I think you can do moth math operations by assuming that the fractional and
whole parts are one array, and aligning the operands so that the place
where they are concatenated (i.e. the 'binary' point) are aligned.

) Another idea is to keep integral values and remember where the DP
) goes. For example, 42.5 would be 425(dp=1). The problem here is
) this makes simple operations expensive. Merely comparing 42 and
) 42.0000 requires multiplying the former by 10000 (granted, each
) 10x shift can be done with two shifts and a fast add, but....).

How about you use quotients ?

That has the big advantage that numbers like 1/3 are exact.

One disadvantage is when you want to display them in DP notation,
but I'm sure there is some really clever way of doing that.

Another disadvantage is that you have to decide when to normalize,
for example when comparing 1/3 and 2/6. To normalize, you need to
do a gcd algo of some sort, which may be expensive.


SaSW, Willem
--
Disclaimer: I am in no way responsible for any of the statements
made in the above text. For all I know I might be
drugged or something..
No I'm not paranoid. You all think I'm paranoid, don't you !
#EOT

Posted by Arthur J. O'Dwyer on December 16th, 2003



On Mon, 15 Dec 2003, Willem wrote:
<big snip>
Snippet from my naive bigfrac implementation, which used a
BigNum numerator and a BigNum denominator for each BigFrac.
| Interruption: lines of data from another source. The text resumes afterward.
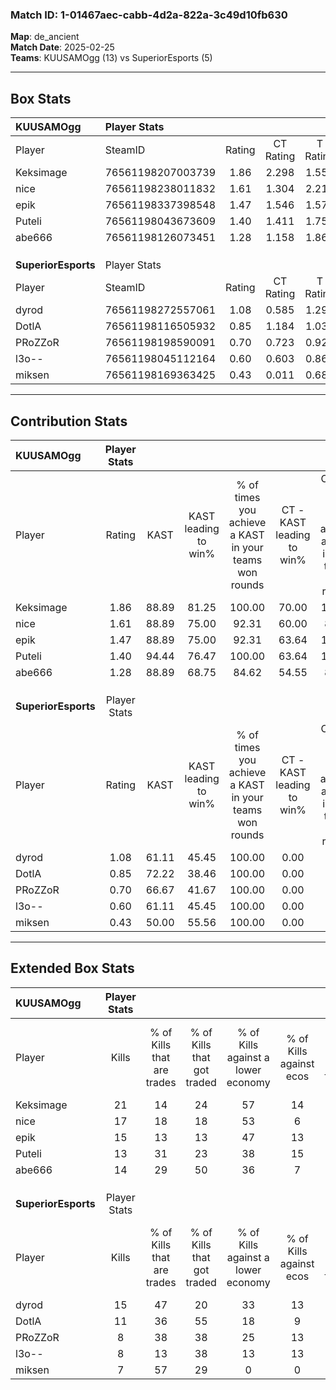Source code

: ### Match ID: 1-01467aec-cabb-4d2a-822a-3c49d10fb630  
**Map**: de_ancient  
**Match Date**: 2025-02-25  
**Teams**: KUUSAMOgg (13) vs SuperiorEsports (5)  

---  

## Box Stats  

| **KUUSAMOgg**       | Player Stats      |        |           |          |       |       |       |         |        |      |     |
| :- | :- | :-: | :-: | :-: | :-: | :-: | :-: | :-: | :-: | :-: | :-: |
| Player              | SteamID           | Rating | CT Rating | T Rating | KAST  |  ADR  | Kills | Assists | Deaths | K/D  | HS% |
| Keksimage           | 76561198207003739 |  1.86  |   2.298   |  1.558   | 88.89 | 131.5 |  21   |    8    |   11   | 1.91 | 52  |
| nice                | 76561198238011832 |  1.61  |   1.304   |  2.217   | 88.89 | 71.6  |  17   |    5    |   6    | 2.83 | 58  |
| epik                | 76561198337398548 |  1.47  |   1.546   |  1.579   | 88.89 | 80.4  |  15   |    3    |   8    | 1.88 | 60  |
| Puteli              | 76561198043673609 |  1.40  |   1.411   |  1.750   | 94.44 | 89.8  |  13   |   12    |   11   | 1.18 | 38  |
| abe666              | 76561198126073451 |  1.28  |   1.158   |  1.868   | 88.89 | 80.1  |  14   |    4    |   13   | 1.08 | 64  |
|                     |                   |        |           |          |       |       |       |         |        |      |     |
|                     |                   |        |           |          |       |       |       |         |        |      |     |
|                     |                   |        |           |          |       |       |       |         |        |      |     |
| **SuperiorEsports** | Player Stats      |        |           |          |       |       |       |         |        |      |     |
| Player              | SteamID           | Rating | CT Rating | T Rating | KAST  |  ADR  | Kills | Assists | Deaths | K/D  | HS% |
| dyrod               | 76561198272557061 |  1.08  |   0.585   |  1.299   | 61.11 | 82.7  |  15   |    1    |   14   | 1.07 | 40  |
| DotlA               | 76561198116505932 |  0.85  |   1.184   |  1.037   | 72.22 | 73.4  |  11   |    5    |   18   | 0.61 | 63  |
| PRoZZoR             | 76561198198590091 |  0.70  |   0.723   |  0.924   | 66.67 | 55.3  |   8   |    7    |   15   | 0.53 | 50  |
| l3o--               | 76561198045112164 |  0.60  |   0.603   |  0.869   | 61.11 | 55.9  |   8   |    1    |   16   | 0.50 | 50  |
| miksen              | 76561198169363425 |  0.43  |   0.011   |  0.684   | 50.00 | 48.2  |   7   |    3    |   17   | 0.41 | 57  |
---  

## Contribution Stats  

| **KUUSAMOgg**       | Player Stats |       |                      |                                                        |                           |                                                             |                          |                                                            |
| :- | :-: | :-: | :-: | :-: | :-: | :-: | :-: | :-: |
| Player              |    Rating    | KAST  | KAST leading to win% | % of times you achieve a KAST in your teams won rounds | CT - KAST leading to win% | CT - % of times you achieve a KAST in your teams won rounds | T - KAST leading to win% | T - % of times you achieve a KAST in your teams won rounds |
| Keksimage           |     1.86     | 88.89 |        81.25         |                         100.00                         |           70.00           |                           100.00                            |          100.00          |                           100.00                           |
| nice                |     1.61     | 88.89 |        75.00         |                         92.31                          |           60.00           |                            85.71                            |          100.00          |                           100.00                           |
| epik                |     1.47     | 88.89 |        75.00         |                         92.31                          |           63.64           |                           100.00                            |          100.00          |                           83.33                            |
| Puteli              |     1.40     | 94.44 |        76.47         |                         100.00                         |           63.64           |                           100.00                            |          100.00          |                           100.00                           |
| abe666              |     1.28     | 88.89 |        68.75         |                         84.62                          |           54.55           |                            85.71                            |          100.00          |                           83.33                            |
|                     |              |       |                      |                                                        |                           |                                                             |                          |                                                            |
|                     |              |       |                      |                                                        |                           |                                                             |                          |                                                            |
|                     |              |       |                      |                                                        |                           |                                                             |                          |                                                            |
| **SuperiorEsports** | Player Stats |       |                      |                                                        |                           |                                                             |                          |                                                            |
| Player              |    Rating    | KAST  | KAST leading to win% | % of times you achieve a KAST in your teams won rounds | CT - KAST leading to win% | CT - % of times you achieve a KAST in your teams won rounds | T - KAST leading to win% | T - % of times you achieve a KAST in your teams won rounds |
| dyrod               |     1.08     | 61.11 |        45.45         |                         100.00                         |           0.00            |                            0.00                             |          55.56           |                           100.00                           |
| DotlA               |     0.85     | 72.22 |        38.46         |                         100.00                         |           0.00            |                            0.00                             |          62.50           |                           100.00                           |
| PRoZZoR             |     0.70     | 66.67 |        41.67         |                         100.00                         |           0.00            |                            0.00                             |          62.50           |                           100.00                           |
| l3o--               |     0.60     | 61.11 |        45.45         |                         100.00                         |           0.00            |                            0.00                             |          62.50           |                           100.00                           |
| miksen              |     0.43     | 50.00 |        55.56         |                         100.00                         |           0.00            |                            0.00                             |          71.43           |                           100.00                           |
---  

## Extended Box Stats  

| **KUUSAMOgg**       | Player Stats |                            |                            |                                    |                         |                              |                                 |        |                             |                                     |                          |                               |                            |
| :- | :-: | :-: | :-: | :-: | :-: | :-: | :-: | :-: | :-: | :-: | :-: | :-: | :-: |
| Player              |    Kills     | % of Kills that are trades | % of Kills that got traded | % of Kills against a lower economy | % of Kills against ecos | % of Kills that are flawless | % of Kills that are close duels | Deaths | % of Deaths that get traded | % of Deaths against a lower economy | % of Deaths against ecos | % of Deaths that are flawless | % of Deaths that are close |
| Keksimage           |      21      |             14             |             24             |                 57                 |           14            |              57              |                5                |   11   |             55              |                 27                  |            0             |              36               |             18             |
| nice                |      17      |             18             |             18             |                 53                 |            6            |              71              |                0                |   6    |              0              |                 33                  |            0             |              67               |             0              |
| epik                |      15      |             13             |             13             |                 47                 |           13            |              73              |                0                |   8    |             38              |                 38                  |            13            |              50               |             0              |
| Puteli              |      13      |             31             |             23             |                 38                 |           15            |              77              |                0                |   11   |             36              |                 36                  |            9             |              64               |             9              |
| abe666              |      14      |             29             |             50             |                 36                 |            7            |              43              |                0                |   13   |             31              |                 38                  |            8             |              38               |             8              |
|                     |              |                            |                            |                                    |                         |                              |                                 |        |                             |                                     |                          |                               |                            |
|                     |              |                            |                            |                                    |                         |                              |                                 |        |                             |                                     |                          |                               |                            |
|                     |              |                            |                            |                                    |                         |                              |                                 |        |                             |                                     |                          |                               |                            |
| **SuperiorEsports** | Player Stats |                            |                            |                                    |                         |                              |                                 |        |                             |                                     |                          |                               |                            |
| Player              |    Kills     | % of Kills that are trades | % of Kills that got traded | % of Kills against a lower economy | % of Kills against ecos | % of Kills that are flawless | % of Kills that are close duels | Deaths | % of Deaths that get traded | % of Deaths against a lower economy | % of Deaths against ecos | % of Deaths that are flawless | % of Deaths that are close |
| dyrod               |      15      |             47             |             20             |                 33                 |           13            |              60              |                0                |   14   |              0              |                 14                  |            7             |              71               |             0              |
| DotlA               |      11      |             36             |             55             |                 18                 |            9            |              18              |                9                |   18   |             44              |                 11                  |            6             |              56               |             0              |
| PRoZZoR             |      8       |             38             |             38             |                 25                 |           13            |              50              |               13                |   15   |             33              |                  0                  |            0             |              53               |             0              |
| l3o--               |      8       |             13             |             38             |                 13                 |           13            |              63              |               13                |   16   |             38              |                 13                  |            6             |              75               |             6              |
| miksen              |      7       |             57             |             29             |                 0                  |            0            |              57              |               14                |   17   |              6              |                 12                  |            6             |              71               |             0              |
The
"normalized" representation was in lowest terms, with the minus
sign (if any) in the numerator. Normalization happened pretty
much everywhere. So it was probably very slow, but hey, it wasn't
supposed to be blazingly fast anyway.
Here's one of the output routines. "places" could be set via
methods, which now seems silly, but back then it seemed like the
easiest way to get some sort of control over the output.


int BigFrac:utput_dec(ostream & out) const
{
BigNum tnum;
long int i;

if (numerator < 0) out << "-";
out << abs(numerator / denominator);

if (places == 0) return 0;
if ((numerator % denominator) == 0) return 0;

out << ".";

tnum = abs(numerator % denominator);

for (i = 0; i < places; i++)
{
tnum *= 10;
out << (tnum / denominator);
tnum %= denominator;
}

return 0;
}


my $.02,
-Arthur


Posted by Paul Hsieh on December 16th, 2003


Programmer Dude <Chris@Sonnack.com> wrote:
What's wrong with IEEE-754? I mean simply mapping those semantics to
your package. So pick up denormals, NaN, inf, -inf semantics, as well
as all the ordering flags.

A floating point number in IEEE-754 is typically represented by:

sign * (1 + mantissa / (2 ^ mSize)) * 2 ^ exponent

With special values for the exponent to represent 0, denormal, NaN and
inf. Otherwise, the exponent is just a (possibly biased) integer.
The sign bit indicates a value of -1 or 1. mantissa / (2 ^ mSize) is
a fractional number from 0 to up to but not including 1. mSize and
mantissa are just large integers, and typically mSize is fixed. The
advantage you presumably wish to bring is that mSize may change
according to the needs of the operation and operands.

Since you have an integer package, it should be fairly easy to fill
each entry as described above without too much trouble.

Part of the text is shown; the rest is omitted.